Cat chromosome A1 is the result of a fusion of two chromosomes corresponding to human chromosomes 13 and 5 (Figure 2a). Marker order of the portion corresponding to human chromosome 13 was substantially conserved with respect to the mammalian ancestor (Figure 2a). In cat, markers N (distal telomeric in most species) and H8 (pericentromeric in OWM and pig) yielded duplicated signals at the FCA-A1 centromere and at the H8 locus (Figure 1f). In cattle (BTA), chromosome BTA12 contained a large paracentric inversion relative to the ancestral chromosome. The breakpoints of this inversion were mapped at the ancestral centromere (marker A) and between markers H and I, where the OWM and pig evolutionarily new centromeres are located.

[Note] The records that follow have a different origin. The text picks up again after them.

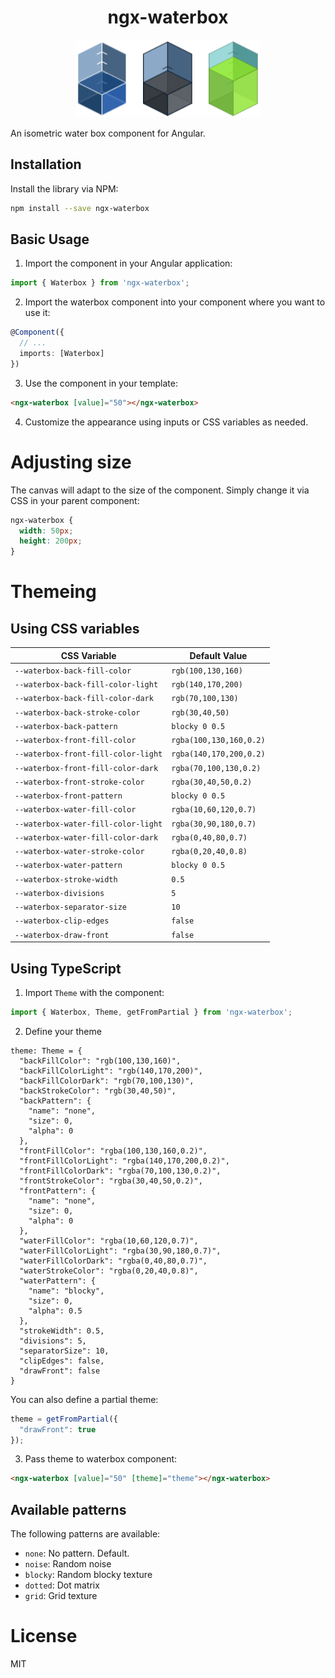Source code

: <div align="center">
<h1>ngx-waterbox</h1>

![Waterbox](preview.png?raw=true "Waterbox")
</div>

An isometric water box component for Angular.

## Installation

Install the library via NPM:

```bash
npm install --save ngx-waterbox
```

## Basic Usage

1. Import the component in your Angular application:

```typescript
import { Waterbox } from 'ngx-waterbox';
```

2. Import the waterbox component into your component where you want to use it:

```typescript
@Component({
  // ...
  imports: [Waterbox]
})
```

3. Use the component in your template:

```html
<ngx-waterbox [value]="50"></ngx-waterbox>
```

4. Customize the appearance using inputs or CSS variables as needed.

# Adjusting size

The canvas will adapt to the size of the component. Simply change it via CSS in your parent component:

```css
ngx-waterbox {
  width: 50px;
  height: 200px;
}
```

# Themeing

## Using CSS variables

| CSS Variable                           | Default Value           |
|-----------------------------------------|-------------------------|
| `--waterbox-back-fill-color`       | `rgb(100,130,160)`      |
| `--waterbox-back-fill-color-light` | `rgb(140,170,200)`      |
| `--waterbox-back-fill-color-dark`  | `rgb(70,100,130)`       |
| `--waterbox-back-stroke-color`            | `rgb(30,40,50)`         |
| `--waterbox-back-pattern`  | `blocky 0 0.5`       |
| `--waterbox-front-fill-color`       | `rgba(100,130,160,0.2)`      |
| `--waterbox-front-fill-color-light` | `rgba(140,170,200,0.2)`      |
| `--waterbox-front-fill-color-dark`  | `rgba(70,100,130,0.2)`       |
| `--waterbox-front-stroke-color`     | `rgba(30,40,50,0.2)`         |
| `--waterbox-front-pattern`  | `blocky 0 0.5`       |
| `--waterbox-water-fill-color`           | `rgba(10,60,120,0.7)`   |
| `--waterbox-water-fill-color-light`     | `rgba(30,90,180,0.7)`   |
| `--waterbox-water-fill-color-dark`      | `rgba(0,40,80,0.7)`     |
| `--waterbox-water-stroke-color`                | `rgba(0,20,40,0.8)`     |
| `--waterbox-water-pattern`  | `blocky 0 0.5`       |
| `--waterbox-stroke-width`               | `0.5`                   |
| `--waterbox-divisions`                 | `5`                     |
| `--waterbox-separator-size`             | `10`                     |
| `--waterbox-clip-edges`                 | `false`                 |
| `--waterbox-draw-front`                   | `false`                 |

## Using TypeScript

1. Import `Theme` with the component:

```typescript
import { Waterbox, Theme, getFromPartial } from 'ngx-waterbox';
```

2. Define your theme
```
theme: Theme = {
  "backFillColor": "rgb(100,130,160)",
  "backFillColorLight": "rgb(140,170,200)",
  "backFillColorDark": "rgb(70,100,130)",
  "backStrokeColor": "rgb(30,40,50)",
  "backPattern": {
    "name": "none",
    "size": 0,
    "alpha": 0
  },
  "frontFillColor": "rgba(100,130,160,0.2)",
  "frontFillColorLight": "rgba(140,170,200,0.2)",
  "frontFillColorDark": "rgba(70,100,130,0.2)",
  "frontStrokeColor": "rgba(30,40,50,0.2)",
  "frontPattern": {
    "name": "none",
    "size": 0,
    "alpha": 0
  },
  "waterFillColor": "rgba(10,60,120,0.7)",
  "waterFillColorLight": "rgba(30,90,180,0.7)",
  "waterFillColorDark": "rgba(0,40,80,0.7)",
  "waterStrokeColor": "rgba(0,20,40,0.8)",
  "waterPattern": {
    "name": "blocky",
    "size": 0,
    "alpha": 0.5
  },
  "strokeWidth": 0.5,
  "divisions": 5,
  "separatorSize": 10,
  "clipEdges": false,
  "drawFront": false
}
```

You can also define a partial theme:
```typescript
theme = getFromPartial({
  "drawFront": true
});
```

3. Pass theme to waterbox component:

```html
<ngx-waterbox [value]="50" [theme]="theme"></ngx-waterbox>
```

## Available patterns

The following patterns are available:

* `none`: No pattern. Default.
* `noise`: Random noise
* `blocky`: Random blocky texture
* `dotted`: Dot matrix
* `grid`: Grid texture

# License

MIT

Chromosome 13 rearrangements in New World monkeys
Reiterative FISH experiments using additional human BAC clones were performed to more finely map the chromosome 13 fission and inversion breakpoints in NWMs (Table 1, Figure 2a). Human BAC probes that spanned breakpoints were identified by hybridization to both sides of the break on separate locations or chromosomes. In the dusky titi (CMO), the fission breakpoint was localized to probe C1 (BAC RP11-136G6, Table 1), which hybridized to the pericentromeric region of both CMO21 and CMO18 (Figure 2a). In the common marmoset (CJA, Callitrichinae), the fission breakpoint between markers F and G was localized to probe G2 (BAC RP11-939G7, Table 1), which hybridized to both the telomere of CJA5 and the centromere of CJA chromosome 1. The breakpoint of a subtelomeric inversion in CJA1 encompassing markers N-M-L was also mapped to probe K2 (RP11-351H1, Table 1), which hybridized to both the breakpoint and the telomere (Figure 2a).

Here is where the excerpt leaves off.